§ EXTRACTED MATERIAL

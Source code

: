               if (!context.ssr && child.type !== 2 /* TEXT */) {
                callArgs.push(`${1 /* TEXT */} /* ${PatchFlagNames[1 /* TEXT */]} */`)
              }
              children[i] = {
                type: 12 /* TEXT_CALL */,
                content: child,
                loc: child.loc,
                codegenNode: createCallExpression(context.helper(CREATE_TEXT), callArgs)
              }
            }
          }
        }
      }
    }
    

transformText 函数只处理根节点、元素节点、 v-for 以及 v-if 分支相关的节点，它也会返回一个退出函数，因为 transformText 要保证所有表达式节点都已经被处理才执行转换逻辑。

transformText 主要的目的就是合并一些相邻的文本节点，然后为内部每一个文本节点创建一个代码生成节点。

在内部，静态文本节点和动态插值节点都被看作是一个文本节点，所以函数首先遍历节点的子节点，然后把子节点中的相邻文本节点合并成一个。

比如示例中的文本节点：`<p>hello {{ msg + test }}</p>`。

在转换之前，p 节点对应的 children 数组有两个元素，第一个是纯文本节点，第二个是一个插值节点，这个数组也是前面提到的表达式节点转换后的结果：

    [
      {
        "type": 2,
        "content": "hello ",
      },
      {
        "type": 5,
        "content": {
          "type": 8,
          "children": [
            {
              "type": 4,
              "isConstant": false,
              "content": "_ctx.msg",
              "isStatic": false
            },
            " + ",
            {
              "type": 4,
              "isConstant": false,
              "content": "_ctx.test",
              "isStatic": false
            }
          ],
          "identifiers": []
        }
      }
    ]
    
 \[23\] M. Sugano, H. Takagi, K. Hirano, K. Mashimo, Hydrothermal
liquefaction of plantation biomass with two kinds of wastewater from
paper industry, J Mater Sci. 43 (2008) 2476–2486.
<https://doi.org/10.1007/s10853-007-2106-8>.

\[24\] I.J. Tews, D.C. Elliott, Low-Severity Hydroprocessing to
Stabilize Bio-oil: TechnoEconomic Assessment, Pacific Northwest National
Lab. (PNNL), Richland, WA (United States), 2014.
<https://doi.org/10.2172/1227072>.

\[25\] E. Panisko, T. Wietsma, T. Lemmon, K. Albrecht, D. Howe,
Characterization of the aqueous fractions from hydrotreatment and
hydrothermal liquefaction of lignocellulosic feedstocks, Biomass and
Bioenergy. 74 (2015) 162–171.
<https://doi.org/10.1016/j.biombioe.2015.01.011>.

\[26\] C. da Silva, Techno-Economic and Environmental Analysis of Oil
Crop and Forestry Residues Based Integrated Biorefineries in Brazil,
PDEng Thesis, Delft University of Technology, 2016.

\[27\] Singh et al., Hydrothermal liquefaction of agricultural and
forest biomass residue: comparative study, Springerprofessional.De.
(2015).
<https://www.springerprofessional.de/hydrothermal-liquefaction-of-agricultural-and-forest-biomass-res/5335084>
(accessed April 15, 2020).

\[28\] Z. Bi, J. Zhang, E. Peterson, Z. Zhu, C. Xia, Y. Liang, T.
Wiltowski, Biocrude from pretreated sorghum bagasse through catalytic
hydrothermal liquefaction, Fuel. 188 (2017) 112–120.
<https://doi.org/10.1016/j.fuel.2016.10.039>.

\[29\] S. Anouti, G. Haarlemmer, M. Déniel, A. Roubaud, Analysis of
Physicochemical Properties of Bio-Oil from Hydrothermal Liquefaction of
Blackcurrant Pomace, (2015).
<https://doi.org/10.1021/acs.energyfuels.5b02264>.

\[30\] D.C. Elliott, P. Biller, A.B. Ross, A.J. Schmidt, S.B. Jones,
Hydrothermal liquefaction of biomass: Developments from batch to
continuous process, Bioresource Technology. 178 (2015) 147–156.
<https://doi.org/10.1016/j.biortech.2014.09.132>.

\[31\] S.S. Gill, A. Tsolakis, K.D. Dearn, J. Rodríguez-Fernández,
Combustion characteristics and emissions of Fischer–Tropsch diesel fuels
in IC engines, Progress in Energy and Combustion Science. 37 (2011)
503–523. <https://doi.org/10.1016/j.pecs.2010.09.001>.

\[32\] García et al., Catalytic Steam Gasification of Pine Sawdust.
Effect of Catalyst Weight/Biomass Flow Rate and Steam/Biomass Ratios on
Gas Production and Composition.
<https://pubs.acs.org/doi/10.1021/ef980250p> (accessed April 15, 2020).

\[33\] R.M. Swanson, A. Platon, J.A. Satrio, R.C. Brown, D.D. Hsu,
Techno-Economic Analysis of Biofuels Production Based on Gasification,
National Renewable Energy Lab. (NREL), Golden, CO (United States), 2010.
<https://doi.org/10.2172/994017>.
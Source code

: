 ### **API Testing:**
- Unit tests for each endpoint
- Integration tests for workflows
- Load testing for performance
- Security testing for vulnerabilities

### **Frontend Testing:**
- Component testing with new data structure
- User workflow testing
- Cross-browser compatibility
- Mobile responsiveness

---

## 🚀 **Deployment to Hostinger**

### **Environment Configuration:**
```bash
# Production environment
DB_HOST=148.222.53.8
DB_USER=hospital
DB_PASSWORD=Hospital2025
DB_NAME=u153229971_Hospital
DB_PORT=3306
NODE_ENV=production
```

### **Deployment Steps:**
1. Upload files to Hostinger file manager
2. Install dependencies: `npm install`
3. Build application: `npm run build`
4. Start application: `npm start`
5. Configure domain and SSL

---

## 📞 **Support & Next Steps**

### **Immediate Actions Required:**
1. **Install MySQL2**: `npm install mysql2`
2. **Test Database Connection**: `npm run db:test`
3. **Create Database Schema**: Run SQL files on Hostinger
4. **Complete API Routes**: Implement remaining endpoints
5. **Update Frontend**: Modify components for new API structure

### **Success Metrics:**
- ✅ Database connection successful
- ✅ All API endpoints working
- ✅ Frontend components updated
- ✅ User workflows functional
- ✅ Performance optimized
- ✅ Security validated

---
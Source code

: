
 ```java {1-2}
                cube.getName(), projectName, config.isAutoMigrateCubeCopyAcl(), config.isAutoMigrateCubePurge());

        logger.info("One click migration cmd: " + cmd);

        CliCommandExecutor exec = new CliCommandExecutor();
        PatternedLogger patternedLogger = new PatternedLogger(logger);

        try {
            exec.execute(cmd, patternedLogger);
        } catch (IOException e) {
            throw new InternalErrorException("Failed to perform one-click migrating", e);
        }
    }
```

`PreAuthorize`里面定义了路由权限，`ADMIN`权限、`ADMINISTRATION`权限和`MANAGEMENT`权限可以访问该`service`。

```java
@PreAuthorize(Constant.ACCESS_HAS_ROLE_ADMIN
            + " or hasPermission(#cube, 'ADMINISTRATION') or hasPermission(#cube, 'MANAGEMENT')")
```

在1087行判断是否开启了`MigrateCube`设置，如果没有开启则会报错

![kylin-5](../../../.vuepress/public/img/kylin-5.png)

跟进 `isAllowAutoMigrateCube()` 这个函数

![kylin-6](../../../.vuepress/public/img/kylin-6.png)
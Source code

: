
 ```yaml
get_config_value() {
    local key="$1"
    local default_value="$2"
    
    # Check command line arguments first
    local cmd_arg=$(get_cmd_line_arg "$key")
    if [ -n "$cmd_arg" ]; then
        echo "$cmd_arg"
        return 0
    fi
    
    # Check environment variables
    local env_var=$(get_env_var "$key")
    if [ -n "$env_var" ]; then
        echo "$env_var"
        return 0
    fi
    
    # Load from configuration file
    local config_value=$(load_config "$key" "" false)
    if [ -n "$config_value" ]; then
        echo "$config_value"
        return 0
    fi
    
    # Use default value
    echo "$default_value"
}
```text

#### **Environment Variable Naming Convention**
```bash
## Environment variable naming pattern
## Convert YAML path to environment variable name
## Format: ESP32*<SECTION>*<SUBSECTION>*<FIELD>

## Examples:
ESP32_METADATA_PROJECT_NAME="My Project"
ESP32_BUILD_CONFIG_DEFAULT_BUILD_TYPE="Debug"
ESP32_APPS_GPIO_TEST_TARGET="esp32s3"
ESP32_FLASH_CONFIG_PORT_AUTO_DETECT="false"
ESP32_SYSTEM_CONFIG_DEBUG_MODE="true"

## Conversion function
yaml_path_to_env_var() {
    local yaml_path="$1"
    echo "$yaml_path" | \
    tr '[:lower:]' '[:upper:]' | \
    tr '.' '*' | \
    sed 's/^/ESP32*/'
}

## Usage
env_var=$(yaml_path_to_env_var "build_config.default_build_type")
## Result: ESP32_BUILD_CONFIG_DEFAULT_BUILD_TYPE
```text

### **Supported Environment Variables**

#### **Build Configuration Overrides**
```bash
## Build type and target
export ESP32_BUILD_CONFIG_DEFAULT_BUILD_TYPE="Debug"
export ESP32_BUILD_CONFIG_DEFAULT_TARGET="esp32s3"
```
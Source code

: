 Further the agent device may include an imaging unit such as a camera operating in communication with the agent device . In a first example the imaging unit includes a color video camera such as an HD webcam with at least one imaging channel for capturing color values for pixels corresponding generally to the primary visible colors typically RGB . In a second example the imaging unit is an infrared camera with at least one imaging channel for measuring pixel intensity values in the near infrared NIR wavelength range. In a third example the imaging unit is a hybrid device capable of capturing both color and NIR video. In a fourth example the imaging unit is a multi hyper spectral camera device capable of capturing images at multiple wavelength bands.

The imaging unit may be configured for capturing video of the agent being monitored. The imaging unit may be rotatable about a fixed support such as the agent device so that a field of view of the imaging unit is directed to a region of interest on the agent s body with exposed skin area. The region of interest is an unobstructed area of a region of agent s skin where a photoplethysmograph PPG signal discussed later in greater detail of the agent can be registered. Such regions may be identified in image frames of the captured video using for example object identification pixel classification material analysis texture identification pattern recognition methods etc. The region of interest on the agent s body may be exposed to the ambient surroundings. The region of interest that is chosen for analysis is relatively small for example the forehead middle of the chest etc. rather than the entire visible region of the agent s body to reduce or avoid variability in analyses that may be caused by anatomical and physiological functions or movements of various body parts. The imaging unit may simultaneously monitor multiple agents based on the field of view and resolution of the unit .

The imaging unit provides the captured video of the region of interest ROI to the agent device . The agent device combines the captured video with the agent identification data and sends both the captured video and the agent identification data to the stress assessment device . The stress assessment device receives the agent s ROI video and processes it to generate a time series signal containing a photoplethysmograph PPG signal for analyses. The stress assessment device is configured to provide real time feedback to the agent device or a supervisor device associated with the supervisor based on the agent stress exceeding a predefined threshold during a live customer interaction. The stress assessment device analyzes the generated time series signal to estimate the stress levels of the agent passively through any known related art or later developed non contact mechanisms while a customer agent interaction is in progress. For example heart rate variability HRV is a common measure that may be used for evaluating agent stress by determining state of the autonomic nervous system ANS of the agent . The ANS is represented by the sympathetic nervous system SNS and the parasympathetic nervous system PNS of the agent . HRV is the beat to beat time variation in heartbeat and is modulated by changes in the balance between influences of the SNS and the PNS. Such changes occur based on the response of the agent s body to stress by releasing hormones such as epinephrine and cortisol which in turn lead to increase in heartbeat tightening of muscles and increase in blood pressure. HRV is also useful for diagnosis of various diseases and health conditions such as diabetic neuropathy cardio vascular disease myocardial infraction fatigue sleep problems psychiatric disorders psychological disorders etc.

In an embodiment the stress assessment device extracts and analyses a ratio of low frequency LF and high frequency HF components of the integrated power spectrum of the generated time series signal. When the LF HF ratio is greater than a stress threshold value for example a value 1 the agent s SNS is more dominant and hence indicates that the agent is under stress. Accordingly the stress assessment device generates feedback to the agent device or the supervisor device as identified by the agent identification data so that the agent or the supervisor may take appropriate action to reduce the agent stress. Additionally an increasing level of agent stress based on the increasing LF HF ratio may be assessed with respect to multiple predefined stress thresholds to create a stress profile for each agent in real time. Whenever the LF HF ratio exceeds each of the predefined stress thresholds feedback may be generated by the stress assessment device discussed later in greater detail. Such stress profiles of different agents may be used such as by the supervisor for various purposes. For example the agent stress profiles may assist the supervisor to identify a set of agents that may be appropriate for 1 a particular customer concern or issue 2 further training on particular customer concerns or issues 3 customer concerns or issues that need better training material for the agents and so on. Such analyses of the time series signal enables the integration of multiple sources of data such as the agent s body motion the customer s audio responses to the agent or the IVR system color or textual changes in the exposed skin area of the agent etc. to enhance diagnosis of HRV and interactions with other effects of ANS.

§ WHAT IS REQUIRED
In the listing above, locate each line with "export" and copy it.

§ WRITTEN SOLUTION
export ESP32_BUILD_CONFIG_DEFAULT_BUILD_TYPE="Debug"
export ESP32_BUILD_CONFIG_DEFAULT_TARGET="esp32s3"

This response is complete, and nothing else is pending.